Giulio CICCONE. 5,5. Porta a casa qualche punto (4) per la classifica dei Gpm, ma non riesce a dare un senso alla sua giornata.

Martin MARCELLUSI. 6. Il corridore laziale non sta nella pelle, non sta nei ranghi, non ne vuole sapere di stare in gruppo al coperto. Scalpita il 26enne corridore di Roberto Reverberi e Mirko Rossato.
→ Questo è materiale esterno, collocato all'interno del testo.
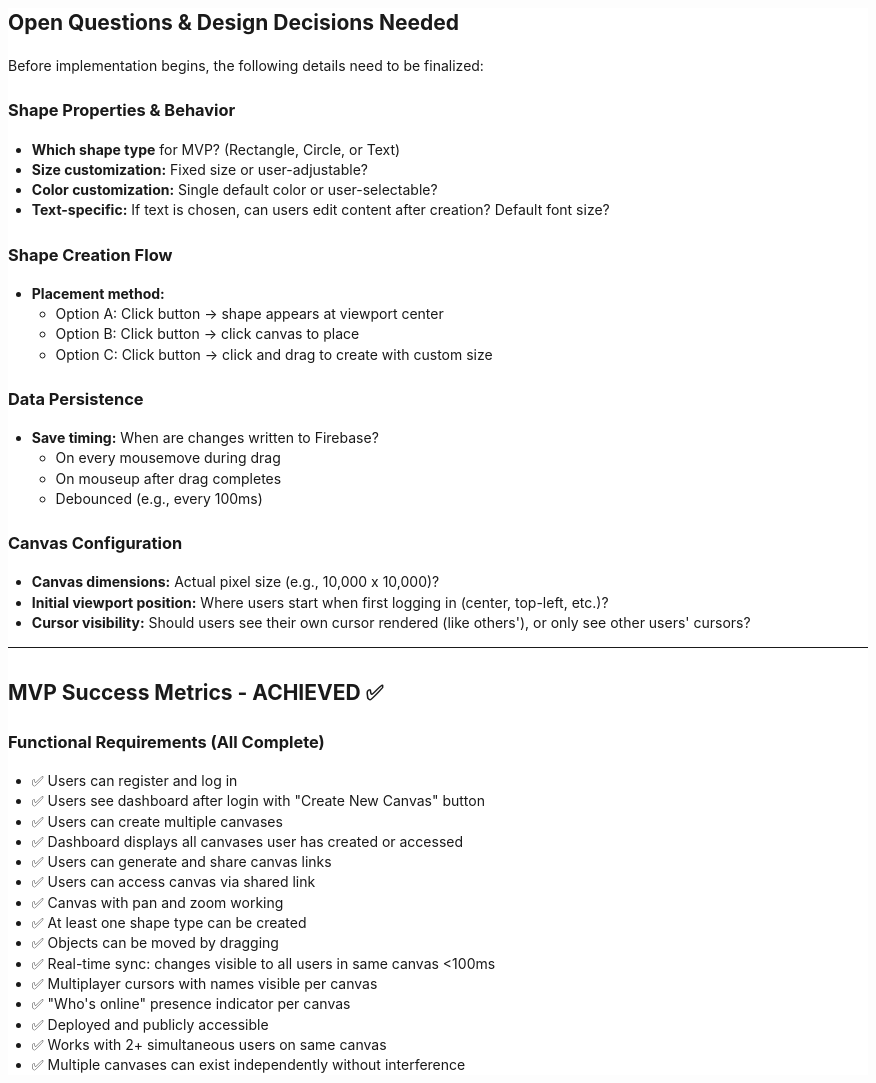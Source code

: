 ## Open Questions & Design Decisions Needed

Before implementation begins, the following details need to be finalized:

### Shape Properties & Behavior
- **Which shape type** for MVP? (Rectangle, Circle, or Text)
- **Size customization:** Fixed size or user-adjustable?
- **Color customization:** Single default color or user-selectable?
- **Text-specific:** If text is chosen, can users edit content after creation? Default font size?

### Shape Creation Flow
- **Placement method:**
  - Option A: Click button → shape appears at viewport center
  - Option B: Click button → click canvas to place
  - Option C: Click button → click and drag to create with custom size

### Data Persistence
- **Save timing:** When are changes written to Firebase?
  - On every mousemove during drag
  - On mouseup after drag completes
  - Debounced (e.g., every 100ms)

### Canvas Configuration
- **Canvas dimensions:** Actual pixel size (e.g., 10,000 x 10,000)?
- **Initial viewport position:** Where users start when first logging in (center, top-left, etc.)?
- **Cursor visibility:** Should users see their own cursor rendered (like others'), or only see other users' cursors?

---

## MVP Success Metrics - ACHIEVED ✅

### Functional Requirements (All Complete)
- ✅ Users can register and log in
- ✅ Users see dashboard after login with "Create New Canvas" button
- ✅ Users can create multiple canvases
- ✅ Dashboard displays all canvases user has created or accessed
- ✅ Users can generate and share canvas links
- ✅ Users can access canvas via shared link
- ✅ Canvas with pan and zoom working
- ✅ At least one shape type can be created
- ✅ Objects can be moved by dragging
- ✅ Real-time sync: changes visible to all users in same canvas <100ms
- ✅ Multiplayer cursors with names visible per canvas
- ✅ "Who's online" presence indicator per canvas
- ✅ Deployed and publicly accessible
- ✅ Works with 2+ simultaneous users on same canvas
- ✅ Multiple canvases can exist independently without interference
Ha l’argento vivo in corpo e nel suo cuore c’è solo un obiettivo: chi la dura la vince. Ancora una volta all’attacco, ancora una volta è il primo ad accendere la miccia. Poi si scotta.

Nickolas ZUKOWSKY. 17. Il canadese della Pinarello Q36.5 non ce la fa. Rimasto coinvolto nella caduta prima dello sprint di Milano (quella del contatto Zanoncello-Donaldson), si era procurato un grosso problema al braccio. Oggi lo alza, in segno di resa.